枯れた木立の間に寂しくたたずむ美術館の前に、チカと朝妻くんがどこか所在なげに並んでいた。そこへ私と宗田くんが、これも頼りなく並んで近づいていく。
「あ、千冬、宗田くん。これで四人揃ったね。私たち、いっこ前の電車に乗ったみたい」
私たちは、この日もチカの発案で、このさびれた美術館に集まっていた。
地元の美術家たち――私は誰の名前も知らなかった――の作品を集めた、この辺りでも知る人ぞ知るという立ち位置の美術館で、少なくとも高校生がデートで楽しく訪れるところではないようにないように見えた。

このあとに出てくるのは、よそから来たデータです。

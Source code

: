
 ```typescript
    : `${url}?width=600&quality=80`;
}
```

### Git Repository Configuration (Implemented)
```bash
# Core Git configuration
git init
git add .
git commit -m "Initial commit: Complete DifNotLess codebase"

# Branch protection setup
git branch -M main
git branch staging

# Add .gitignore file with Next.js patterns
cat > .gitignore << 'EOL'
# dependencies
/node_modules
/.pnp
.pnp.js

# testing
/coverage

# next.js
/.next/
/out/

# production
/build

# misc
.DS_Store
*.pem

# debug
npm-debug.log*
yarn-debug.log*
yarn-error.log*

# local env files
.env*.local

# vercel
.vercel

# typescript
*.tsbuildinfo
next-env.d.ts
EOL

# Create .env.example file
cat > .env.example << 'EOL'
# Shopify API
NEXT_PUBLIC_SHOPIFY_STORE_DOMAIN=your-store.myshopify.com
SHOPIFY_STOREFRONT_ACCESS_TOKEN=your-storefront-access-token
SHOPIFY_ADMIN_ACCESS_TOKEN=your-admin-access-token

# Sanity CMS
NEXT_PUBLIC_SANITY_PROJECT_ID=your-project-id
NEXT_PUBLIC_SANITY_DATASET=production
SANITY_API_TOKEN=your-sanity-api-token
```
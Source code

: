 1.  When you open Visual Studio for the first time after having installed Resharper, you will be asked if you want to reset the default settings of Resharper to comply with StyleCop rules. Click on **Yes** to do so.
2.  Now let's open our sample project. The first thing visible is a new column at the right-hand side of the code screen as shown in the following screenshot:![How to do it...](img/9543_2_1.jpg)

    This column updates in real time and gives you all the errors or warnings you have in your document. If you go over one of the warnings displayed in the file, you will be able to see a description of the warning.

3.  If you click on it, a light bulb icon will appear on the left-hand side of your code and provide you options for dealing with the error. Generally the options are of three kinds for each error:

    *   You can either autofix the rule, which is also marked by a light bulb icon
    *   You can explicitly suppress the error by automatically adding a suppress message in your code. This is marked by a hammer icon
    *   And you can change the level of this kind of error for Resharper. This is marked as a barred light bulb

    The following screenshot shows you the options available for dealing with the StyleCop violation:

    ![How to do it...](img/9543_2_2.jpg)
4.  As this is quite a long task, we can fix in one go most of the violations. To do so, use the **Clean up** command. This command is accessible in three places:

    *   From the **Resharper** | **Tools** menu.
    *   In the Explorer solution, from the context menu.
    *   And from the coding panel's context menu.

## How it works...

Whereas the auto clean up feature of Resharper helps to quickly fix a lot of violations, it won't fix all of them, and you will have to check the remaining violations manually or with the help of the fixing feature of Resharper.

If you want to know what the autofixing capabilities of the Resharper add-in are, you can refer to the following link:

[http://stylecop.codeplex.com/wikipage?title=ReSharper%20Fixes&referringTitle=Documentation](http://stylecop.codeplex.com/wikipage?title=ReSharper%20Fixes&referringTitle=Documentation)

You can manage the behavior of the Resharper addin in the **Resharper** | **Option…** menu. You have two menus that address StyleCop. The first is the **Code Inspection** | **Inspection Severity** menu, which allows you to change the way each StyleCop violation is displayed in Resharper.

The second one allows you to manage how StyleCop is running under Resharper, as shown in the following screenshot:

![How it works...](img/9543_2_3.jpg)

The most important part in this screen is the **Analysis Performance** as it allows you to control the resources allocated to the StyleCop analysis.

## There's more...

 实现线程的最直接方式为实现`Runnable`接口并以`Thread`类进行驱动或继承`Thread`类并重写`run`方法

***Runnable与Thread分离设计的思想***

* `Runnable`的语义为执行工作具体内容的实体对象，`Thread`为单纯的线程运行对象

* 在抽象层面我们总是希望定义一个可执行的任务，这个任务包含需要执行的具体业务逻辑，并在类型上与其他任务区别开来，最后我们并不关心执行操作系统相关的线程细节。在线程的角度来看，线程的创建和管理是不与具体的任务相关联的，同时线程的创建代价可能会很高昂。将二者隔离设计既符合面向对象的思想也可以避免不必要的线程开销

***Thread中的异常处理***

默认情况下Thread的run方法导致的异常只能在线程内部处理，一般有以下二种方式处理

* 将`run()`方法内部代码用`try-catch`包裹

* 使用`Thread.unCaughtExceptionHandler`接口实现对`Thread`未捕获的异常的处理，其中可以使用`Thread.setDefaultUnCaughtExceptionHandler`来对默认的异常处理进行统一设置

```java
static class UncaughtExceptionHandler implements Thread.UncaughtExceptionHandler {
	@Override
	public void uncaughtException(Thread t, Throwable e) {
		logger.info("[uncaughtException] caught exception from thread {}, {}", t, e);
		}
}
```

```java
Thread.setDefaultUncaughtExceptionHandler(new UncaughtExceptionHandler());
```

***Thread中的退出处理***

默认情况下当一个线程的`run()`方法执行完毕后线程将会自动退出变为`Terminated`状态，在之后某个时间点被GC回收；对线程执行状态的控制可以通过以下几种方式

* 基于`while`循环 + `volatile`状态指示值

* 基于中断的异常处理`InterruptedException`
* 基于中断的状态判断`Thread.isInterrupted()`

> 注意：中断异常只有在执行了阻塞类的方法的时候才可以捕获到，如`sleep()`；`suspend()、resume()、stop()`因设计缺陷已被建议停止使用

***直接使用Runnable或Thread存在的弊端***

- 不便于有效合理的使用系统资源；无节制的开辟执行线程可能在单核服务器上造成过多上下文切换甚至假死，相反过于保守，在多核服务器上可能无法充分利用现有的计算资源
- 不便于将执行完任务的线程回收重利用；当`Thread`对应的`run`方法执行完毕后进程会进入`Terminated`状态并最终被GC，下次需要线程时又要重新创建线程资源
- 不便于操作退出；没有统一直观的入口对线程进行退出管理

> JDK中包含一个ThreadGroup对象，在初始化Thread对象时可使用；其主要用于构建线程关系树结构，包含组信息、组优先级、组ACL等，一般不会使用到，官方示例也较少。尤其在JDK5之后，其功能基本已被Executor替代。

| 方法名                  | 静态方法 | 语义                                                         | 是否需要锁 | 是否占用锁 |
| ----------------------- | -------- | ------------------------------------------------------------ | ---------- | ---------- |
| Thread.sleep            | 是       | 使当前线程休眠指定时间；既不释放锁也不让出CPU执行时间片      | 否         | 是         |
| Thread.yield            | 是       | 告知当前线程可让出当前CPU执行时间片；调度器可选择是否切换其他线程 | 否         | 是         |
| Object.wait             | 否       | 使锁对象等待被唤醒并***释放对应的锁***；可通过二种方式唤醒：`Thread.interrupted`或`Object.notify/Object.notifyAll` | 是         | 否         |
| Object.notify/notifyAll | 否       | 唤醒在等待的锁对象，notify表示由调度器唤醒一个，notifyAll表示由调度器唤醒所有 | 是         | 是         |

渋茶色のレンガでできた建物の中に、料金を支払って入る。順路はあってないようなもので、二階建ての閲覧室はどこから巡ってもいいようだった。ただその分、小さい建物なのに道に迷いそうではある。
「ここから、二人ずつ別行動にしようよ」
チカがそう言うので、二組の恋人たちは、それぞれに分かれた。チカたちは一階に、私たちは二階へ上がって、他に誰もいない廊下を進んでいく。
「チカ、どうしてこんなところに来たがったのかな」
私ならともかく、にぎやかな場所を好むチカにしては珍しかった。それが、胸の奥を小さな棘でつつくような不安感を生む。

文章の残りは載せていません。